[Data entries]
--*--

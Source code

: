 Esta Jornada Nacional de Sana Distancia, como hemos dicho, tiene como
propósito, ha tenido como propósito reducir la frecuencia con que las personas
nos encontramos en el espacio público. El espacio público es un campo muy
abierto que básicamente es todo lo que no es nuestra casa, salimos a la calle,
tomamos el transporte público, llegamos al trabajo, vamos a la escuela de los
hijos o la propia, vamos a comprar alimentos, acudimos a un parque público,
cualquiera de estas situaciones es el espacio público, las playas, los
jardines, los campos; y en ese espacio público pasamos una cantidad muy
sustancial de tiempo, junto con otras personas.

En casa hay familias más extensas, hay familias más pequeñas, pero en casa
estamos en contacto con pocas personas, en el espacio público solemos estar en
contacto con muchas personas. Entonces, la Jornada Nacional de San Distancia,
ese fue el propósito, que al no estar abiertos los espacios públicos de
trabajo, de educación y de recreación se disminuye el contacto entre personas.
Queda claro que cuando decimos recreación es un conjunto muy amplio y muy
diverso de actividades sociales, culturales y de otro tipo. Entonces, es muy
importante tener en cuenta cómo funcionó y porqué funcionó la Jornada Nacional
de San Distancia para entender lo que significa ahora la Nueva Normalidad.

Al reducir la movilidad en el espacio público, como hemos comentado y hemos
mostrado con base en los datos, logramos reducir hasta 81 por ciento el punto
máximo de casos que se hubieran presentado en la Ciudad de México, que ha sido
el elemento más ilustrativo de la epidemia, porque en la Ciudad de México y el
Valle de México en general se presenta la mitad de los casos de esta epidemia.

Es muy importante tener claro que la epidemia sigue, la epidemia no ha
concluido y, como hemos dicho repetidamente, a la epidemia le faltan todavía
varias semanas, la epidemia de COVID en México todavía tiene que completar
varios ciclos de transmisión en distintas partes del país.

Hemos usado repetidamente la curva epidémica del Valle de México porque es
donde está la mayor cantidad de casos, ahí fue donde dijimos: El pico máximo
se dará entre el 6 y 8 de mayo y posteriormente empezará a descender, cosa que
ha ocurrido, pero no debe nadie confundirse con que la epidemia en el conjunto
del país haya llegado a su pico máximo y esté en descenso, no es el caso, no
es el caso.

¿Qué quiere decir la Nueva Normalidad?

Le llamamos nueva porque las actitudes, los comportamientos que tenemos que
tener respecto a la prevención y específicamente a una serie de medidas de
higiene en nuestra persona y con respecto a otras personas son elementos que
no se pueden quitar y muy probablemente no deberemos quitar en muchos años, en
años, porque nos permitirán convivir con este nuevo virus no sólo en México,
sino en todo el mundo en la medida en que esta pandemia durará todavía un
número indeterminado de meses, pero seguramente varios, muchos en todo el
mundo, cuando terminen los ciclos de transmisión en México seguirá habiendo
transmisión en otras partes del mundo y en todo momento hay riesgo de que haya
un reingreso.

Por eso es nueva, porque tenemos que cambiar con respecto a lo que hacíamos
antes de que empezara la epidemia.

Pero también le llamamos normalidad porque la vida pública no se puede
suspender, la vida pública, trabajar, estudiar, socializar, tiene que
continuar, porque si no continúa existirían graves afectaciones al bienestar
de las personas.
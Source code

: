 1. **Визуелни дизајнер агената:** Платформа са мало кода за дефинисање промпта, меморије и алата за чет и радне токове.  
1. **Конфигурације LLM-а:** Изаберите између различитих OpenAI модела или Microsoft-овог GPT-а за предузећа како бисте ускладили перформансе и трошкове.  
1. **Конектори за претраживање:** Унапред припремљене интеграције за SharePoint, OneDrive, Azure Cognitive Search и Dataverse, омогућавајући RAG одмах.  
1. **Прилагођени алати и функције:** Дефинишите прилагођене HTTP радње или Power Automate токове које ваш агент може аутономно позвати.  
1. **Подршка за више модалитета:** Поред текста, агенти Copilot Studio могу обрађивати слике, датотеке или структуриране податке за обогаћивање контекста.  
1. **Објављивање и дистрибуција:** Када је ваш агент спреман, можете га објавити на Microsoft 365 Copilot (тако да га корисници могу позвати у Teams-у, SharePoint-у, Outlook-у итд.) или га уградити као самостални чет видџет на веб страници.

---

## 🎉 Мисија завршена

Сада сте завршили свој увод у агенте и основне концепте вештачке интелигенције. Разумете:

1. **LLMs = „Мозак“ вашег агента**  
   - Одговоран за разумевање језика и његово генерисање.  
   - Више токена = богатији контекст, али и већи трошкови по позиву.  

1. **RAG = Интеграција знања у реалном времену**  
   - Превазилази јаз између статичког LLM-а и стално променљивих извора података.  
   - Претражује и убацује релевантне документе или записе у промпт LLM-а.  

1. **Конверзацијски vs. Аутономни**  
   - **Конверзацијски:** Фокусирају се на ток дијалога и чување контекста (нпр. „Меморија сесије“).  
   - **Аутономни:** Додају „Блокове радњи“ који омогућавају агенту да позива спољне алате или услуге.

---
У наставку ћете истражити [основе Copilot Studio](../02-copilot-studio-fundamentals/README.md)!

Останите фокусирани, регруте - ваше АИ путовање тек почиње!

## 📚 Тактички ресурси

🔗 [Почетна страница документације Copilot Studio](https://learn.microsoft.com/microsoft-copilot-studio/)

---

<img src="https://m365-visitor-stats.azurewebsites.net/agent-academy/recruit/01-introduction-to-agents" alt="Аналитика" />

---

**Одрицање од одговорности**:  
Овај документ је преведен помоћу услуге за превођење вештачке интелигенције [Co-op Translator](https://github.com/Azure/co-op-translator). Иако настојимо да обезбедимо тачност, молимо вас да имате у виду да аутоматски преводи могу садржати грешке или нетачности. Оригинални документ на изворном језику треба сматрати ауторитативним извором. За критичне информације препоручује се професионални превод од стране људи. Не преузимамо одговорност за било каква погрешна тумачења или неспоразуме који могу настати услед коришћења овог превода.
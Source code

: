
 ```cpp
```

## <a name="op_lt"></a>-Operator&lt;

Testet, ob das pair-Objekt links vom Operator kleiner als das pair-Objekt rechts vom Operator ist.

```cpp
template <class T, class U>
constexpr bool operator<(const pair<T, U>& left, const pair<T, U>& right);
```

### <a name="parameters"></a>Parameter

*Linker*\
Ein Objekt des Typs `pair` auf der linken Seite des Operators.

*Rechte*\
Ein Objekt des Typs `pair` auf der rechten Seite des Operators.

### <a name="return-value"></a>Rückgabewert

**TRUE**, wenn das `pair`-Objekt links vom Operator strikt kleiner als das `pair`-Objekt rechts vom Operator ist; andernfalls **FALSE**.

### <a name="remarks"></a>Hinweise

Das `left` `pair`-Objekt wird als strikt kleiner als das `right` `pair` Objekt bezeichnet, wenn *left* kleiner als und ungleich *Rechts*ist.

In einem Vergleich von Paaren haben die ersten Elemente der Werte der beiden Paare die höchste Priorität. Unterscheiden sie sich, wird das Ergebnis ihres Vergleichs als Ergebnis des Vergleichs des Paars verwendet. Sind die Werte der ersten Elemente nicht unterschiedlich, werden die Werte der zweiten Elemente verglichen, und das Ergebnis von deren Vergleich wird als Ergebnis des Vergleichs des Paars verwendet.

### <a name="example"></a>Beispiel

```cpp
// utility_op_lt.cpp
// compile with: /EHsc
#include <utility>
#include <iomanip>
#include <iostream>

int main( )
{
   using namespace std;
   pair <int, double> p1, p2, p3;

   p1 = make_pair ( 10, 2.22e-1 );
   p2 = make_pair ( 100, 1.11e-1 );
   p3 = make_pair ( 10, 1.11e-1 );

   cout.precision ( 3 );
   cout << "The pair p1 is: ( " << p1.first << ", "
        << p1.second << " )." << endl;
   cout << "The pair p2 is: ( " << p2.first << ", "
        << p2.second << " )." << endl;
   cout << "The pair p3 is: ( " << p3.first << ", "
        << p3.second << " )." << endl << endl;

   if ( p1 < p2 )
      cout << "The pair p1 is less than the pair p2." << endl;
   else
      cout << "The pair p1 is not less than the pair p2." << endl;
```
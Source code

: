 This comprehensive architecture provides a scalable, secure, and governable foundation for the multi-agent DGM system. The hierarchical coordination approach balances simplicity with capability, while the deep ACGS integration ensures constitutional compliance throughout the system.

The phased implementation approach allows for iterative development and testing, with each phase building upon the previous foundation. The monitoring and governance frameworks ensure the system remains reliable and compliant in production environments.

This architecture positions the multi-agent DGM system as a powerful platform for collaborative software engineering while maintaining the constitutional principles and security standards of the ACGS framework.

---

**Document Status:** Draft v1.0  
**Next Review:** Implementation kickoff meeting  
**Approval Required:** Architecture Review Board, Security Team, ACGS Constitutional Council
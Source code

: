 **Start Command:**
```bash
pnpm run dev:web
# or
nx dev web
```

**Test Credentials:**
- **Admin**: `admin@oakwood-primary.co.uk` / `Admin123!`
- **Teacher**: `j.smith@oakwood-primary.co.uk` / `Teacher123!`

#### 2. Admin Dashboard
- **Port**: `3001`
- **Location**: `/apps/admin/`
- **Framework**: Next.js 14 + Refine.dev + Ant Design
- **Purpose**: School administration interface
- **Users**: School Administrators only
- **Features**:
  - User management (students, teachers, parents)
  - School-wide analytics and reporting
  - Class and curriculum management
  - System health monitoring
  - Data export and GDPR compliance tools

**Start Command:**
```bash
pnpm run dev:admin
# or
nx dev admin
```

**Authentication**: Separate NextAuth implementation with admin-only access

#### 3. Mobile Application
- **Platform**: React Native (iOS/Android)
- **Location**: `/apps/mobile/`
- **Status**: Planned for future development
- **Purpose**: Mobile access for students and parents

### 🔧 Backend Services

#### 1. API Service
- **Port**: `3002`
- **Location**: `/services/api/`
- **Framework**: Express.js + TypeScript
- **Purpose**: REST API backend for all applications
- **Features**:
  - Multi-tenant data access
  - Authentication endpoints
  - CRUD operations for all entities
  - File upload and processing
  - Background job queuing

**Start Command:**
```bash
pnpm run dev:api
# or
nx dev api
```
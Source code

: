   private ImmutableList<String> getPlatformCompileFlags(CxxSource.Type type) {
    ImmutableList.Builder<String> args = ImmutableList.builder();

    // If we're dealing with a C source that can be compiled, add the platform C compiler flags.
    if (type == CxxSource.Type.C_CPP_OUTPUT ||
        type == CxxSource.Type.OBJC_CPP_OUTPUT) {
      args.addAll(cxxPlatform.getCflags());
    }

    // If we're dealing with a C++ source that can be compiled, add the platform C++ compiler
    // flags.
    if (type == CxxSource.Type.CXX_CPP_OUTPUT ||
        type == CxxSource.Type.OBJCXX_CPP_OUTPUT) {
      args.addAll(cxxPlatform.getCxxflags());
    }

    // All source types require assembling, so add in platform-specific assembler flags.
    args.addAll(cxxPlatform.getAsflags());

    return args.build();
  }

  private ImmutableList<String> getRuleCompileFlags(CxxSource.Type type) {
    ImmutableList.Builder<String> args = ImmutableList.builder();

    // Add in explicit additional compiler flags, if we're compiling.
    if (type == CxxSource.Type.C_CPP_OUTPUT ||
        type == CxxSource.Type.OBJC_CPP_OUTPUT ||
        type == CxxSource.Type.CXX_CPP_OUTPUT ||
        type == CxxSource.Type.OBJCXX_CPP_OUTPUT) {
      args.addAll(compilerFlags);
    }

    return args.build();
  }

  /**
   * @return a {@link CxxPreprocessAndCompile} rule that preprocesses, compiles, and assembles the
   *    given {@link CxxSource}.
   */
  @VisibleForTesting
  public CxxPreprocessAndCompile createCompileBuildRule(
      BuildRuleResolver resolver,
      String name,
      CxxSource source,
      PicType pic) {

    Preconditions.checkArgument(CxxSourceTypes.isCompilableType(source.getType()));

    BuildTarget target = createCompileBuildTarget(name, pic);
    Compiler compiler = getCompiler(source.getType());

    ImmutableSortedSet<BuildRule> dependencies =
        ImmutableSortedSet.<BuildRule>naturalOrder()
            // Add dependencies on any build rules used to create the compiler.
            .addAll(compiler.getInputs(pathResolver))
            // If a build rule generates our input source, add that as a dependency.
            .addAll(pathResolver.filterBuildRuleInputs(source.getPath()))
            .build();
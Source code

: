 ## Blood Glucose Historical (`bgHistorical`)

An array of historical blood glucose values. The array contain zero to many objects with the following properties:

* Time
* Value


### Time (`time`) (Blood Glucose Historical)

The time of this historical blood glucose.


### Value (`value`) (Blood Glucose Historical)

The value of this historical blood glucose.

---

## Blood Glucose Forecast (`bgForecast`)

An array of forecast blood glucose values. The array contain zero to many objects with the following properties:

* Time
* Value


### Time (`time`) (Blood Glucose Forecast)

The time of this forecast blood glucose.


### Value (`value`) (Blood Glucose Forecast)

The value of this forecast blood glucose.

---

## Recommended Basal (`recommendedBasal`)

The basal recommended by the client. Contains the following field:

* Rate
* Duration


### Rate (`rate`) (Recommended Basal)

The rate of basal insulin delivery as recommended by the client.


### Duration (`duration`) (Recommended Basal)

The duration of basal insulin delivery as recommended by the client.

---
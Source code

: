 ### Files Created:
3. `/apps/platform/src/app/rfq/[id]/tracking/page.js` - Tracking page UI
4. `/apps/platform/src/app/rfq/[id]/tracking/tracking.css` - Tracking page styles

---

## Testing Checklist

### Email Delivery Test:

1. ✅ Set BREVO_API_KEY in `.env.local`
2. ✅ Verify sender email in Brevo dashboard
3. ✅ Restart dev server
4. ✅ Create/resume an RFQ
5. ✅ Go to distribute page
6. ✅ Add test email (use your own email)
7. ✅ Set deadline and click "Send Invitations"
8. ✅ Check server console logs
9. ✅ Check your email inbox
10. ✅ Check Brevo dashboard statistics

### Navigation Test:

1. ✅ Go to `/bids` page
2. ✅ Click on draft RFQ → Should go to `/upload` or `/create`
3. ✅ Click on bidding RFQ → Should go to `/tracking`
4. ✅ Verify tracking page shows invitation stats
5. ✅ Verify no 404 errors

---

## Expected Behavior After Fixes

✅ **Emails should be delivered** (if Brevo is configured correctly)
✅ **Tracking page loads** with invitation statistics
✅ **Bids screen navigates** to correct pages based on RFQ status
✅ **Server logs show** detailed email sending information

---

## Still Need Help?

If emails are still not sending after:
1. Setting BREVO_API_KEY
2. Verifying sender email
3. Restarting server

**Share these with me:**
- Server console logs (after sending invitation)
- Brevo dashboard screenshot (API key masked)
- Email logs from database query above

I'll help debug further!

--*--

What the exercise asks – Wherever the string "importante" occurs in the entries, copy that whole line.

Exercise response –
importante tener en cuenta cómo funcionó y porqué funcionó la Jornada Nacional
Es muy importante tener claro que la epidemia sigue, la epidemia no ha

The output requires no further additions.